As most of you are well aware of, I have been living out the majority of my (young) adult years – five and a half! To be exact – as an ex-pat in Berlin. Which is kind of insane, because making a home in a foreign country was never really on my list of priorities in my teenage or college years. In fact, the idea never really entered my mind. After college, I ended up taking internship opportunity which happened to be located in Berlin, but didn’t really think much of it. It could have been in New York City for all I cared. It just happened to be in Berlin. I had focused on German history in university, and wanted to pursue my researching goals and thought that spending some time in Germany would help aid in that process, so I figured that having an internship in Berlin could be helpful, but I never really thought that I would end up here semi-permanently.
I actually wanted to split my early 20s between Germany and Japan for research purposes in order to study post-war film from both countries – I wanted to study the ways in which these films aided in re-building morale and social identity in the post-war period as well as study how these films were used as vehicles of socialisation and politicisation. And although in order to do this I would have to live outside of the US, this was only thought of as a transient state – a means to an end until I would be sitting pretty as a tenured professor at a prestigious American university. Needless to say, I never made it to Japan. Or back to the US for that matter. I kind of got stuck here, and I kind of really fucking like it. I’m ex-patting the shit out of my 20s and to be entirely honest, although I do not like to over-think the future too much, I’m relatively sure I will be doing the same thing for at least a few more years to come.
However, when you end up staying put for so long, there comes a point where you sort of stop being the typical ex-pat and, instead, really settle into the place you are living. Sure, Wikipedia defines an ex-pat as: “a person temporarily or permanently residing in a country other than that of their citizenship,” but when I think of most ex-pats, I most often think of transient people who don’t really ever put down roots, travelling to different parts of the world every few years, still very strongly identifying with their native culture, viewing the country of residence as a foreign place.

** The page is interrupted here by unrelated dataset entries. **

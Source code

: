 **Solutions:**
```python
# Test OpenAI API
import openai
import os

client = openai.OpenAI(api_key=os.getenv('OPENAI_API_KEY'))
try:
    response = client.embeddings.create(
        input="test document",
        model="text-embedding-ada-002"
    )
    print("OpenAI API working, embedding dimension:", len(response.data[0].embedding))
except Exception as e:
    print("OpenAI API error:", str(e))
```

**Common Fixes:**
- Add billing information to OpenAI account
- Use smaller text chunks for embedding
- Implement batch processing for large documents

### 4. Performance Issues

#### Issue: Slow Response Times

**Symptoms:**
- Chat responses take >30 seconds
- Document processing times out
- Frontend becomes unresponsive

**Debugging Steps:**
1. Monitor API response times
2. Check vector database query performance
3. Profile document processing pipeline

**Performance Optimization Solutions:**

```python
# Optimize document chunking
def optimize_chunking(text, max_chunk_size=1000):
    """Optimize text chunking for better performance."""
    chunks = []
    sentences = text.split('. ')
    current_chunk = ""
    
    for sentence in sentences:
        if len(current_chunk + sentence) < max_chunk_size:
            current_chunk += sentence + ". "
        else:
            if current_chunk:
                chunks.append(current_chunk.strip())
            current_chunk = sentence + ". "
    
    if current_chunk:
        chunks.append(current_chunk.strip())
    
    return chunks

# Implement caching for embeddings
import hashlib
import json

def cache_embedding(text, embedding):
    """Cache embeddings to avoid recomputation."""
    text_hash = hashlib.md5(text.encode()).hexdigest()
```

And then there are the ex-pats like me – Those who move (for whatever reason) but somehow end up getting stuck, end up building a home for themselves in their new homeland, taking on the good and bad from the culture of their new home. This kind of results in some sort of hybrid mixed culture identity that just sort of happens one day when you turn around and realise that you’ve started to scoff at strangers over things that really don’t concern you and started to (unintentionally!) form your English sentences with the Grammar structure of the language from your new home but still crave that American friendliness and struggle with speaking German sometimes, wondering if you ever really did learn that goddamned foreign language or not.
Being an ex-pat is weird, and in a lot of ways once you go ex-pat you can never go back. Because people back home somehow don’t ever really get it and still ask you when you plan on moving back from what they see as an extremely over-extended vacation. But you also understand that due to the fact that you grew up in a land that is and will always be your home, that you will never fully be at home in the place you now live. So you end up with this sort of global identity that only other ex-pats or others with multiple identities understand. Because they understand that you can’t live your live in two places at once and they’ve also experienced how friendships from across the ocean slowly fade away as new ones form in your new home base.
But just as soon as you’ve built up a new life for yourself, you start to get itchy feet and think, “I need to get the fuck out of here and move to someplace new”. Because although you’ve taken that less travelled ex-pat journey, although you’ve built a home for yourself in your new land, although you’ve become part of the society here with the mentality of a transplanted citizen and not that of a transient party person, you start to realize that travel is intoxicating, and you’re hooked, and it’s time to discover something new. Because you’ve stayed long enough to understand the culture from a level deeper than that of a superficial 6-month stay and you feel as if you are beginning to stagnate. Which means you’re feeling ready to uproot yourself from everything you have built up for the past 5 years only to have that existence fade away in place of a new one you will have to create from scratch. Which is equal parts exciting and terrifying.
Someone once accused me of being an “eternal tourist” but why does that have to be a negative thing? Isn’t there beauty in curiosity and a thirst for travel? As long as you are leaving to explore something new not running away from something found, I see no harm in picking up and exploring something new. Don’t get me wrong. I LOVE Berlin, and I could potentially see myself building a family here. I have also met so many amazing people and have so many amazing friends in my life right now, that it would be so hard to say goodbye to that all. But I’m also craving new adventures. After all, there isn’t just one proper path to take through this world and life is only so long and there are a lot of places on my travel bucket-list so I sure as hell better jump on that. Besides, home is where your heart is, so wherever I might be, I will always be home.